Resûl-i Ekrem, "Yâ Bilâl, git Medîne'ye, herkes kabrinin başına gelsin diye seslen" dedi. Hazret-i Bilâl gitdi Medîne şehrine, bağırdı, "Herkes mezarlığa gelsin, herkes kendi hısım akrabasının kabri başına gelsin" diye seslendi. Herkes akın akın geldiler. Herkes kendi kabri başında durdu, bu kabre kimse gelmedi. En arkadan bir ihtiyar kadın, elinde değneği, inleyerek geldi, o kabrin başına. Efendimiz ona sordu, "Vâlide, burda yatan kimdir?" dedi. "Yâ Resûlallah, oğlumdur" dedi. "Senin oğlun azâb-ı kabre giriftâr olmuş, gel hakkını helâl et, Allah bu azâbı bunun üzerinden kaldırsın" dedi. "Yok Yâ Resûlallah, yaralıyım" dedi, "Bana yapmadığı hakâret kalmadı. Bir gece ben namazdaydım, geldi, kapıyı vurdu, geç açdım diye beni itdi, kolumu kırdı. Sonra Allah bunun rûhunu kabzetdi" dedi. Cenâb-ı Peygamber, "Vâlide, iş senin bildiğin gibi değil" dedi ve onun gözünden perdeyi kaldırdı, ona kabri gösterdi. Hemen "Helâl olsun yâ Resûlallah" dedi. Çünkü anne bu! Derhal Cenâb-ı Hakk onun azâbını def' ü ref' eyledi, duâ-yı Muhammedî ile, sallallahu aleyhi vesellem. Anne bu!

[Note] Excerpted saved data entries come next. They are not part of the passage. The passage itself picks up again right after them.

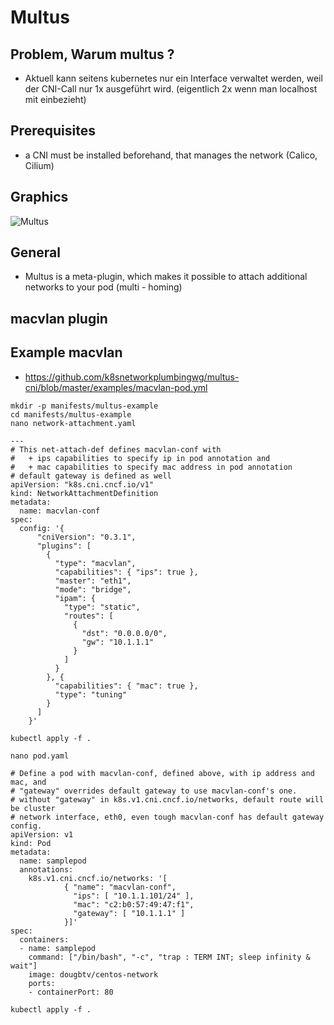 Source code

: # Multus 

## Problem, Warum multus ? 

  * Aktuell kann seitens kubernetes nur ein Interface verwaltet werden, weil der CNI-Call nur 1x ausgeführt wird. (eigentlich 2x wenn man localhost mit einbezieht)

## Prerequisites 

  * a CNI must be installed beforehand, that manages the network (Calico, Cilium)

## Graphics 

![Multus](https://github.com/k8snetworkplumbingwg/multus-cni/raw/master/docs/images/multus-pod-image.svg)

## General 

  * Multus is a meta-plugin, which makes it possible to attach additional networks to your pod (multi - homing)

## macvlan plugin 

## Example macvlan 

  * https://github.com/k8snetworkplumbingwg/multus-cni/blob/master/examples/macvlan-pod.yml

```
mkdir -p manifests/multus-example
cd manifests/multus-example
nano network-attachment.yaml
```


```
---
# This net-attach-def defines macvlan-conf with 
#   + ips capabilities to specify ip in pod annotation and 
#   + mac capabilities to specify mac address in pod annotation
# default gateway is defined as well
apiVersion: "k8s.cni.cncf.io/v1"
kind: NetworkAttachmentDefinition
metadata:
  name: macvlan-conf
spec: 
  config: '{
      "cniVersion": "0.3.1",
      "plugins": [
        {
          "type": "macvlan",
          "capabilities": { "ips": true },
          "master": "eth1",
          "mode": "bridge",
          "ipam": {
            "type": "static",
            "routes": [
              {
                "dst": "0.0.0.0/0",
                "gw": "10.1.1.1"
              }
            ] 
          }
        }, {
          "capabilities": { "mac": true },
          "type": "tuning"
        }
      ]
    }'
```

```
kubectl apply -f .
```


```
nano pod.yaml
```

```
# Define a pod with macvlan-conf, defined above, with ip address and mac, and 
# "gateway" overrides default gateway to use macvlan-conf's one. 
# without "gateway" in k8s.v1.cni.cncf.io/networks, default route will be cluster
# network interface, eth0, even tough macvlan-conf has default gateway config.
apiVersion: v1
kind: Pod
metadata:
  name: samplepod
  annotations:
    k8s.v1.cni.cncf.io/networks: '[
            { "name": "macvlan-conf",
              "ips": [ "10.1.1.101/24" ],
              "mac": "c2:b0:57:49:47:f1",
              "gateway": [ "10.1.1.1" ]
            }]'
spec:
  containers:
  - name: samplepod
    command: ["/bin/bash", "-c", "trap : TERM INT; sleep infinity & wait"]
    image: dougbtv/centos-network
    ports:
    - containerPort: 80

```

```
kubectl apply -f .
```
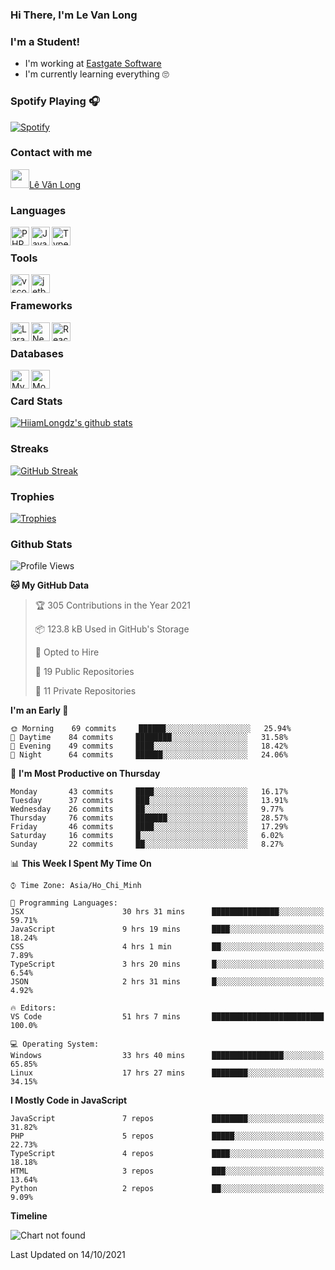 ### Hi There, I'm Le Van Long 

### I'm a Student!
- I'm working at [Eastgate Software](https://eastgate-software.com/)
- I'm currently learning everything 🙄

### Spotify Playing 🎧
[![Spotify](https://spotify-readme-v2-ljjw4c8pd-hiiamlongdz.vercel.app/api/spotify)](https://open.spotify.com/user/312ooo2a5zz44sszdfjmqgjbgmsq)


### Contact with me

[<img src="https://img.icons8.com/dusk/64/000000/facebook-new--v2.png" width="30px"/>Lê Văn Long](https://www.facebook.com/HiiamLongdzz)

### Languages
<img align="left" alt="PHP" src="https://img.icons8.com/dusk/64/000000/php-logo.png" width="30px"/>
<img align="left" alt="JavaScript" src="https://img.icons8.com/dusk/64/000000/javascript.png" width="30px"/>
<img align="left" alt="TypeScript" src="https://img.icons8.com/typescript" width="30px" />
<br />

### Tools
<img align="left" alt="vscode" src="https://img.icons8.com/dusk/64/000000/visual-studio-code-2019.png" width="30px"/>
<img align="left" alt="jetbrain" src="https://camo.githubusercontent.com/8268dcfb76697dd53286590ec9b4385d7a0b89ce/68747470733a2f2f63646e2e6a7364656c6976722e6e65742f6e706d2f73696d706c652d69636f6e734076332f69636f6e732f6a6574627261696e732e737667" width="30px"/>
<br />

### Frameworks
<img align="left" alt="Laravel" src="https://img.icons8.com/ios/50/000000/laravel.png" width="30px"/>
<img align="left" alt="NestJS" src="https://d33wubrfki0l68.cloudfront.net/e937e774cbbe23635999615ad5d7732decad182a/26072/logo-small.ede75a6b.svg" width="30px" />
<img align="left" alt="ReactJS" src="https://img.icons8.com/dusk/64/000000/react.png" width="30px" />
<br />

### Databases
<img align="left" alt="MySQL" src="https://img.icons8.com/ios-filled/50/000000/mysql-logo.png" width="30px"/>
<img align="left" alt="MongoDB" src="https://webimages.mongodb.com/_com_assets/cms/kpo5kblefbjq79065-Horizontal_Default.svg?auto=format%252Ccompress" height="30px" />
<br />

### Card Stats
[![HiiamLongdz's github stats](https://github-readme-stats.vercel.app/api?username=HiiamLongdz&show_icons=true&theme=default)](#CardStats)

### Streaks
[![GitHub Streak](http://github-readme-streak-stats.herokuapp.com?user=HiiamLongdz)](#Streaks)

### Trophies
[![Trophies](https://github-profile-trophy.vercel.app/?username=HiiamLongdz&margin-w=10&theme=discord)](#Trophies)

### Github Stats
<!--START_SECTION:waka-->
![Profile Views](http://img.shields.io/badge/Profile%20Views-55-blue)

**🐱 My GitHub Data** 

> 🏆 305 Contributions in the Year 2021
 > 
> 📦 123.8 kB Used in GitHub's Storage 
 > 
> 💼 Opted to Hire
 > 
> 📜 19 Public Repositories 
 > 
> 🔑 11 Private Repositories  
 > 
**I'm an Early 🐤** 

```text
🌞 Morning    69 commits     ██████░░░░░░░░░░░░░░░░░░░   25.94% 
🌆 Daytime    84 commits     ████████░░░░░░░░░░░░░░░░░   31.58% 
🌃 Evening    49 commits     ████░░░░░░░░░░░░░░░░░░░░░   18.42% 
🌙 Night      64 commits     ██████░░░░░░░░░░░░░░░░░░░   24.06%

```
📅 **I'm Most Productive on Thursday** 

```text
Monday       43 commits     ████░░░░░░░░░░░░░░░░░░░░░   16.17% 
Tuesday      37 commits     ███░░░░░░░░░░░░░░░░░░░░░░   13.91% 
Wednesday    26 commits     ██░░░░░░░░░░░░░░░░░░░░░░░   9.77% 
Thursday     76 commits     ███████░░░░░░░░░░░░░░░░░░   28.57% 
Friday       46 commits     ████░░░░░░░░░░░░░░░░░░░░░   17.29% 
Saturday     16 commits     █░░░░░░░░░░░░░░░░░░░░░░░░   6.02% 
Sunday       22 commits     ██░░░░░░░░░░░░░░░░░░░░░░░   8.27%

```


📊 **This Week I Spent My Time On** 

```text
⌚︎ Time Zone: Asia/Ho_Chi_Minh

💬 Programming Languages: 
JSX                      30 hrs 31 mins      ███████████████░░░░░░░░░░   59.71% 
JavaScript               9 hrs 19 mins       ████░░░░░░░░░░░░░░░░░░░░░   18.24% 
CSS                      4 hrs 1 min         ██░░░░░░░░░░░░░░░░░░░░░░░   7.89% 
TypeScript               3 hrs 20 mins       █░░░░░░░░░░░░░░░░░░░░░░░░   6.54% 
JSON                     2 hrs 31 mins       █░░░░░░░░░░░░░░░░░░░░░░░░   4.92%

🔥 Editors: 
VS Code                  51 hrs 7 mins       █████████████████████████   100.0%

💻 Operating System: 
Windows                  33 hrs 40 mins      ████████████████░░░░░░░░░   65.85% 
Linux                    17 hrs 27 mins      ████████░░░░░░░░░░░░░░░░░   34.15%

```

**I Mostly Code in JavaScript** 

```text
JavaScript               7 repos             ████████░░░░░░░░░░░░░░░░░   31.82% 
PHP                      5 repos             █████░░░░░░░░░░░░░░░░░░░░   22.73% 
TypeScript               4 repos             ████░░░░░░░░░░░░░░░░░░░░░   18.18% 
HTML                     3 repos             ███░░░░░░░░░░░░░░░░░░░░░░   13.64% 
Python                   2 repos             ██░░░░░░░░░░░░░░░░░░░░░░░   9.09%

```


**Timeline**

![Chart not found](https://raw.githubusercontent.com/HiiamLongdz/HiiamLongdz/master/charts/bar_graph.png) 


 Last Updated on 14/10/2021
<!--END_SECTION:waka-->
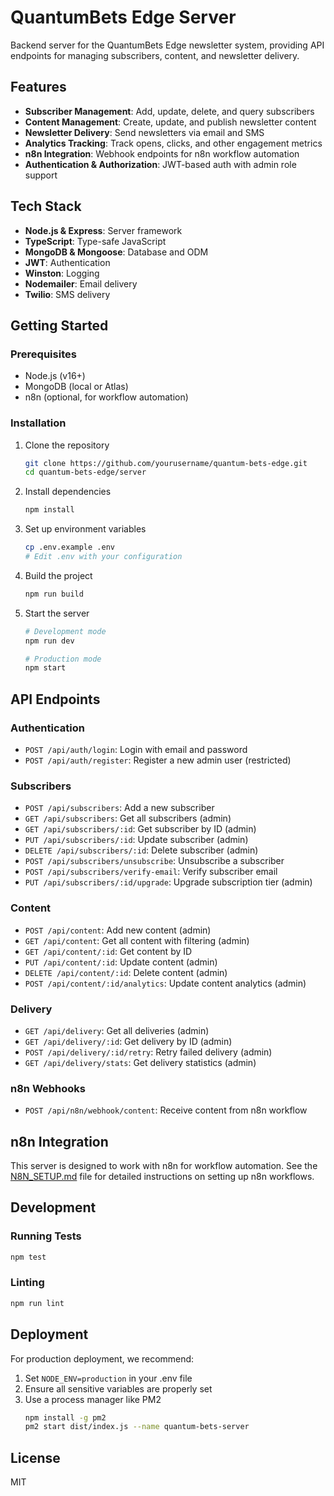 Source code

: # QuantumBets Edge Server

Backend server for the QuantumBets Edge newsletter system, providing API endpoints for managing subscribers, content, and newsletter delivery.

## Features

- **Subscriber Management**: Add, update, delete, and query subscribers
- **Content Management**: Create, update, and publish newsletter content
- **Newsletter Delivery**: Send newsletters via email and SMS
- **Analytics Tracking**: Track opens, clicks, and other engagement metrics
- **n8n Integration**: Webhook endpoints for n8n workflow automation
- **Authentication & Authorization**: JWT-based auth with admin role support

## Tech Stack

- **Node.js & Express**: Server framework
- **TypeScript**: Type-safe JavaScript
- **MongoDB & Mongoose**: Database and ODM
- **JWT**: Authentication
- **Winston**: Logging
- **Nodemailer**: Email delivery
- **Twilio**: SMS delivery

## Getting Started

### Prerequisites

- Node.js (v16+)
- MongoDB (local or Atlas)
- n8n (optional, for workflow automation)

### Installation

1. Clone the repository
   ```bash
   git clone https://github.com/yourusername/quantum-bets-edge.git
   cd quantum-bets-edge/server
   ```

2. Install dependencies
   ```bash
   npm install
   ```

3. Set up environment variables
   ```bash
   cp .env.example .env
   # Edit .env with your configuration
   ```

4. Build the project
   ```bash
   npm run build
   ```

5. Start the server
   ```bash
   # Development mode
   npm run dev
   
   # Production mode
   npm start
   ```

## API Endpoints

### Authentication
- `POST /api/auth/login`: Login with email and password
- `POST /api/auth/register`: Register a new admin user (restricted)

### Subscribers
- `POST /api/subscribers`: Add a new subscriber
- `GET /api/subscribers`: Get all subscribers (admin)
- `GET /api/subscribers/:id`: Get subscriber by ID (admin)
- `PUT /api/subscribers/:id`: Update subscriber (admin)
- `DELETE /api/subscribers/:id`: Delete subscriber (admin)
- `POST /api/subscribers/unsubscribe`: Unsubscribe a subscriber
- `POST /api/subscribers/verify-email`: Verify subscriber email
- `PUT /api/subscribers/:id/upgrade`: Upgrade subscription tier (admin)

### Content
- `POST /api/content`: Add new content (admin)
- `GET /api/content`: Get all content with filtering (admin)
- `GET /api/content/:id`: Get content by ID
- `PUT /api/content/:id`: Update content (admin)
- `DELETE /api/content/:id`: Delete content (admin)
- `POST /api/content/:id/analytics`: Update content analytics (admin)

### Delivery
- `GET /api/delivery`: Get all deliveries (admin)
- `GET /api/delivery/:id`: Get delivery by ID (admin)
- `POST /api/delivery/:id/retry`: Retry failed delivery (admin)
- `GET /api/delivery/stats`: Get delivery statistics (admin)

### n8n Webhooks
- `POST /api/n8n/webhook/content`: Receive content from n8n workflow

## n8n Integration

This server is designed to work with n8n for workflow automation. See the [N8N_SETUP.md](../N8N_SETUP.md) file for detailed instructions on setting up n8n workflows.

## Development

### Running Tests
```bash
npm test
```

### Linting
```bash
npm run lint
```

## Deployment

For production deployment, we recommend:

1. Set `NODE_ENV=production` in your .env file
2. Ensure all sensitive variables are properly set
3. Use a process manager like PM2
   ```bash
   npm install -g pm2
   pm2 start dist/index.js --name quantum-bets-server
   ```

## License

MIT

Malum ya, kitaplarda vardır. Adam annesini öldürmüş, ciğerini götürürken ayağı taşa çarpmış, "Ah anam!" demiş. Ne diyecek başka? Hepimiz öyle değil mi? Canımız müdhiş yandığı vakit, anne diyeceğiz. Âşıklar Allah derler. Ekserimiz anne deriz. Canı acıyınca, "Anne!" deyince, ciğer cevap vermiş, "Evlâdım, ayağın mı acıdı" demiş, annesinin ciğeri. Anne bu!
Çocuklar! Gençler! Size söylüyorum. Anan baban hayatdaysa, yâhud baban hayatda, anan hayatda ise, bunu bir ganîmet bil, defter-i a'mâl-i hayriyyen açıkdır, ne yaparsan Allah sana kat kat vermekdedir. Bu fırsatı ganîmet bil. Öldüğü gün kapanır defter.